Can it really only be four months since the election? For anyone following the Labour leadership campaign, it seems light years since we were debating whether Ed could really win , or whether we were facing another hung parliament.
But by the time the shofar is blown, the results will be in. While I'm not going to speculate about the result - though you can probably deduce my preferences from my Twitter feed - all I can do is breathe a sigh of relief. Not just because the campaign has felt like a suicide attempt by the centre left, but because I need a break from the interminable discussion of what British politicians think about Israel.
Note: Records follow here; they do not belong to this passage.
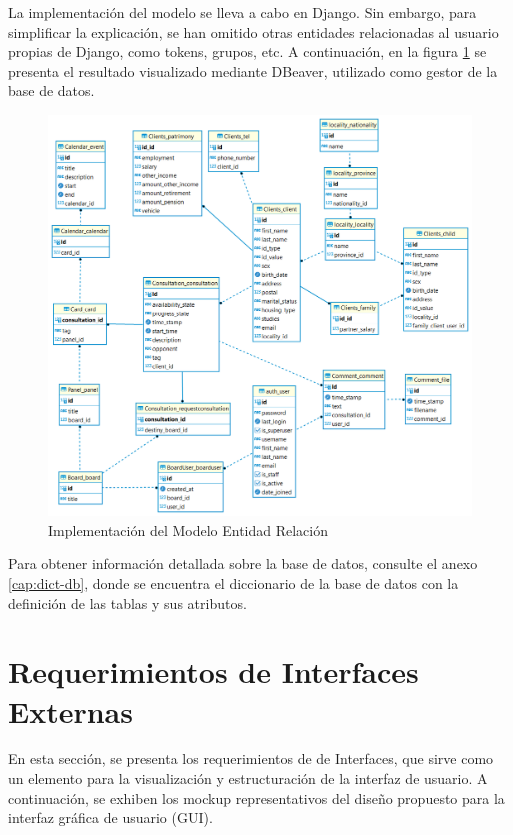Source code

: \newpage

La implementación del modelo se lleva a cabo en Django. Sin embargo, para simplificar la explicación, se han omitido otras entidades relacionadas al usuario propias de Django, como tokens, grupos, etc. A continuación, en la  figura \ref{fig:dbeaver} se presenta el resultado visualizado mediante DBeaver, utilizado como gestor de la base de datos.

\begin{figure}[H]
    \centering
    \includegraphics[width=1\linewidth]{fig/dbeaver.png}
    \caption{Implementación del Modelo Entidad Relación}
    \label{fig:dbeaver}
\end{figure}


Para obtener información detallada sobre la base de datos, consulte el anexo \ref{cap:dict-db}, donde se encuentra el diccionario de la base de datos con la definición de las tablas y sus atributos.


\section{Requerimientos de Interfaces Externas}


En esta sección, se presenta los requerimientos de de Interfaces, que sirve como un elemento para la visualización y estructuración de la interfaz de usuario. A continuación, se exhiben los mockup representativos del diseño propuesto para la interfaz gráfica de usuario (GUI).

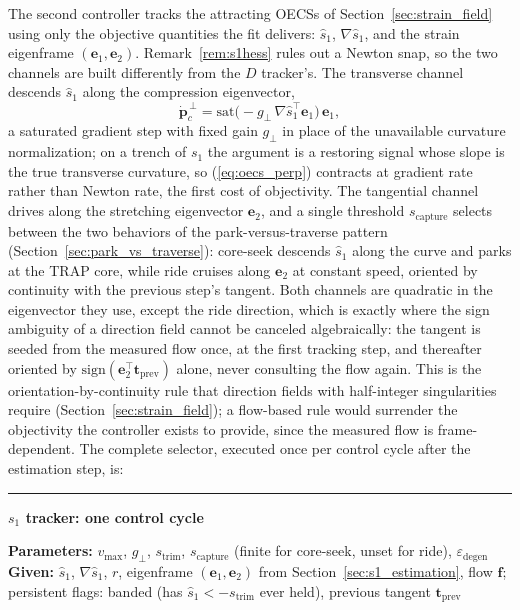 \documentclass[lettersize,journal]{IEEEtran}
\begin{document}
The second controller tracks the attracting OECSs of
Section~\ref{sec:strain_field} using only the objective quantities the
fit delivers: $\hat{s}_1$, $\nabla\hat{s}_1$, and the strain eigenframe
$(\mathbf{e}_1, \mathbf{e}_2)$. Remark~\ref{rem:s1hess} rules out a
Newton snap, so the two channels are built differently from the $D$ tracker's.
The transverse channel descends $\hat{s}_1$ along the compression
eigenvector,
\begin{equation}
    \dot{\mathbf{p}}_c^{\,\perp} =
    \mathrm{sat}\!\bigl(-g_\perp\,\nabla\hat{s}_1^\top
    \mathbf{e}_1\bigr)\,\mathbf{e}_1,
    \label{eq:oecs_perp}
\end{equation}
a saturated gradient step with fixed gain $g_\perp$ in place of the
unavailable curvature normalization; on a trench of $s_1$ the argument
is a restoring signal whose slope is the true transverse curvature, so
(\ref{eq:oecs_perp}) contracts at gradient rate rather than Newton
rate, the first cost of objectivity. The tangential channel drives
along the stretching eigenvector $\mathbf{e}_2$, and a single threshold
$s_{\text{capture}}$ selects between the two behaviors of the
park-versus-traverse pattern (Section~\ref{sec:park_vs_traverse}):
core-seek descends $\hat{s}_1$ along the curve and parks at the TRAP
core, while ride cruises along $\mathbf{e}_2$ at constant speed,
oriented by continuity with the previous step's tangent.
Both channels are quadratic in the eigenvector they use, except the
ride direction, which is exactly where the sign ambiguity of a
direction field cannot be canceled algebraically: the tangent is
seeded from the measured flow once, at the first tracking step, and
thereafter oriented by $\mathrm{sign}(\mathbf{e}_2^\top
\mathbf{t}_{\text{prev}})$ alone, never consulting the flow again. This
is the orientation-by-continuity rule that direction fields with
half-integer singularities require
(Section~\ref{sec:strain_field}); a flow-based rule would surrender
the objectivity the controller exists to provide, since the measured
flow is frame-dependent. The complete selector, executed once per
control cycle after the estimation step, is:

\vspace{4pt}
\hrule
\vspace{4pt}
\noindent\textbf{$s_1$ tracker: one control cycle}

\vspace{3pt}
\noindent\textbf{Parameters:} $v_{\max}$, $g_\perp$,
$s_{\text{trim}}$, $s_{\text{capture}}$ (finite for core-seek, unset
for ride), $\varepsilon_{\text{degen}}$\\
\textbf{Given:} $\hat{s}_1$, $\nabla\hat{s}_1$, $r$, eigenframe
$(\mathbf{e}_1, \mathbf{e}_2)$ from Section~\ref{sec:s1_estimation},
flow $\mathbf{f}$; persistent flags: banded (has $\hat{s}_1 <
-s_{\text{trim}}$ ever held), previous tangent
$\mathbf{t}_{\text{prev}}$
\end{document}
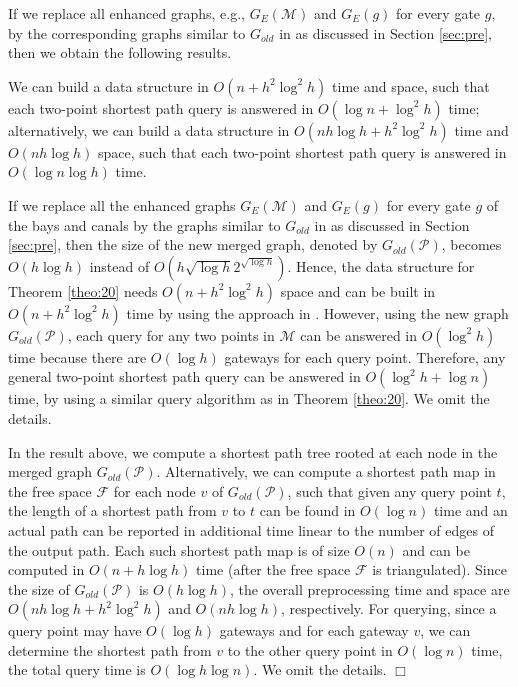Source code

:\documentclass[english,runningheads,11pt]{llncs}
\def\calP{\mathcal{P}}
\def\calM{\mathcal{M}}
\def\calF{\mathcal{F}}
\newenvironment{proof}{\noindent {\textbf{Proof:}}\rm}{\hfill $\Box$\rm}
\begin{document}
If we replace all enhanced graphs, e.g., $G_E(\calM)$ and $G_E(g)$ for
every gate $g$, by the corresponding graphs similar to $G_{old}$ in \cite{ref:ChenSh00}
as discussed in Section \ref{sec:pre}, then we obtain the following results.

\begin{corollary}
We can build a data structure in $O(n+h^2\log^2h)$ time and space,
such that each two-point shortest path query is answered in
$O(\log n+\log^2 h)$ time; alternatively,
we can build a data structure in $O(nh\log h+h^2\log^2 h)$ time and
$O(nh\log h)$ space, such that each two-point shortest path query is
answered in $O(\log n\log h)$ time.
\end{corollary}
\begin{proof}
If we replace all the enhanced graphs $G_E(\calM)$ and $G_E(g)$ for every gate $g$ of the
bays and canals by the graphs similar to $G_{old}$ in \cite{ref:ChenSh00}
as discussed in Section \ref{sec:pre}, then the size of the new merged graph,
denoted by $G_{old}(\calP)$, becomes $O(h\log h)$ instead of
$O(h\sqrt{\log h}2^{\sqrt{\log h}})$.
Hence, the data structure for Theorem \ref{theo:20}
needs $O(n+h^2\log^2 h)$ space and can be built in $O(n+h^2\log^2 h)$
time by using the approach in \cite{ref:ChenSh00}.
However, using the new graph $G_{old}(\calP)$, each query for any two points in
$\calM$ can be answered in $O(\log^2 h)$ time because there are $O(\log
h)$ gateways for each query point. Therefore, any general two-point
shortest path query can be answered in $O(\log^2 h+\log n)$ time, by
using a similar query algorithm as in Theorem \ref{theo:20}. We omit the details.

In the result above,
we compute a shortest path tree rooted at each node in the merged graph $G_{old}(\calP)$.
Alternatively, we can compute a shortest path map in the free space $\calF$ for
each node $v$ of $G_{old}(\calP)$, such that given any query point
$t$, the length of a shortest path from $v$ to $t$ can be found in
$O(\log n)$ time and an actual path can be reported in additional
time linear to the number of edges of the output path.
Each such shortest path map is of size $O(n)$ and can be computed in
$O(n+h\log h)$ time
\cite{ref:ChenA11ESA,ref:ChenCo12arXiv,ref:ChenL113STACS} (after
the free space $\calF$ is triangulated). Since the size
of $G_{old}(\calP)$ is $O(h\log h)$, the overall preprocessing time
and space are $O(nh\log
h+h^2\log^2 h)$ and $O(nh\log h)$, respectively. For querying, since
a query point may have
$O(\log h)$ gateways and for each gateway $v$, we can determine the
shortest path from $v$ to the other query point in $O(\log n)$ time,
the total query time is $O(\log h\log n)$. We omit the details.
\end{proof}
\end{document}
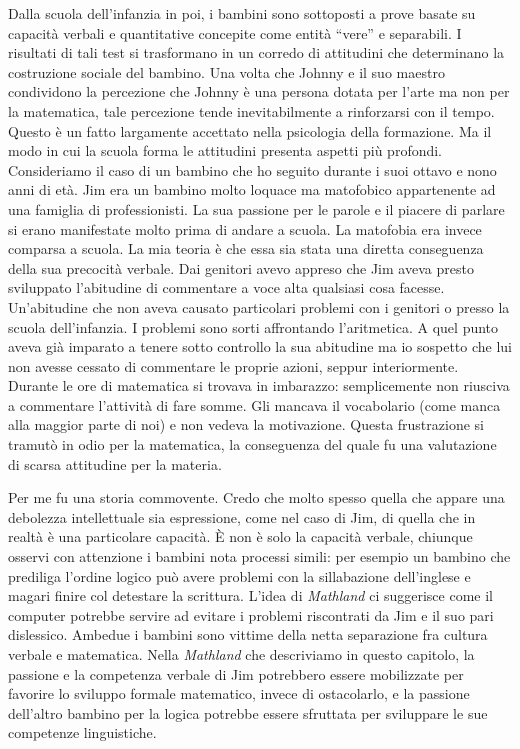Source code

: Dalla scuola dell'infanzia in poi, i bambini sono sottoposti a prove basate su capacità verbali e quantitative concepite come entità “vere” e separabili. I risultati di tali test si trasformano in un corredo di attitudini che determinano la costruzione sociale del bambino. Una volta che Johnny e il suo maestro condividono la percezione che Johnny è una persona dotata per l'arte ma non per la matematica, tale percezione tende inevitabilmente a rinforzarsi con il tempo. Questo è un fatto largamente accettato nella psicologia della formazione. Ma il modo in cui la scuola forma le attitudini presenta aspetti più profondi. Consideriamo il caso di un bambino  che ho seguito durante i suoi ottavo e nono anni di età. Jim era un bambino molto loquace ma matofobico appartenente ad una famiglia di professionisti. La sua passione per le parole e il piacere di parlare si erano manifestate molto prima di andare a scuola. La matofobia era invece comparsa a scuola. La mia teoria è che essa sia stata una diretta conseguenza della sua precocità verbale. Dai genitori avevo appreso che Jim aveva presto sviluppato l'abitudine di commentare a voce alta qualsiasi cosa facesse. Un'abitudine che non aveva causato particolari problemi con i genitori o presso la scuola dell'infanzia. I problemi sono sorti affrontando l'aritmetica. A quel punto aveva già imparato a tenere sotto controllo la sua abitudine ma io sospetto che lui non avesse cessato di commentare le proprie azioni, seppur interiormente. Durante le ore di matematica si trovava in imbarazzo: semplicemente non riusciva a commentare l'attività di fare somme. Gli mancava il vocabolario (come manca alla maggior parte di noi) e non vedeva la motivazione. Questa frustrazione si tramutò in odio per la matematica, la conseguenza del quale fu una valutazione di scarsa attitudine per la materia. 

Per me fu una storia commovente. Credo che molto spesso quella che appare una debolezza intellettuale sia espressione, come nel caso di Jim, di quella che in realtà è una particolare capacità. È non è solo la capacità verbale, chiunque osservi con attenzione i bambini nota processi simili: per esempio un bambino che prediliga l'ordine logico può avere problemi con la sillabazione dell'inglese e magari finire col detestare la scrittura. L'idea di \textit{Mathland} ci suggerisce come il computer potrebbe servire ad evitare i problemi riscontrati da Jim e il suo pari dislessico. Ambedue i bambini sono vittime della netta separazione fra cultura verbale e matematica. Nella \textit{Mathland} che descriviamo in questo capitolo, la passione e la competenza verbale di Jim potrebbero essere mobilizzate per favorire lo sviluppo formale matematico, invece di ostacolarlo, e la passione dell'altro bambino per la logica potrebbe essere sfruttata per sviluppare le sue competenze linguistiche.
At times, the Labour leadership campaign has felt like an election for a party chief in Jerusalem. Search "Israel Labour Leadership UK" and Google brings up 11,400,000 results (the NHS reveals just 4,440,000). I've lost count of the number of times Jeremy Corbyn's name has come up in the context of when legitimate criticism becomes antisemitism.
Friends with little-to-no interest in politics, let alone the minutiae of Labour's identity crisis, constantly talk about this, and it seems that almost his or her two cents' worth.
Here's mine. As a Jewish British voter who supports Israel, I am sick of feeling that how I vote is forever framed in the context of the Israel question.
As we know, Israel always gets more than its share of airtime - endless parliamentary debates and questions, a disproportionate number of op-eds and early day motions. Some of this is straight out prejudice, some is natural curiosity, some just the cycle of coverage generating more coverage. Whatever the cause, it is unrelenting.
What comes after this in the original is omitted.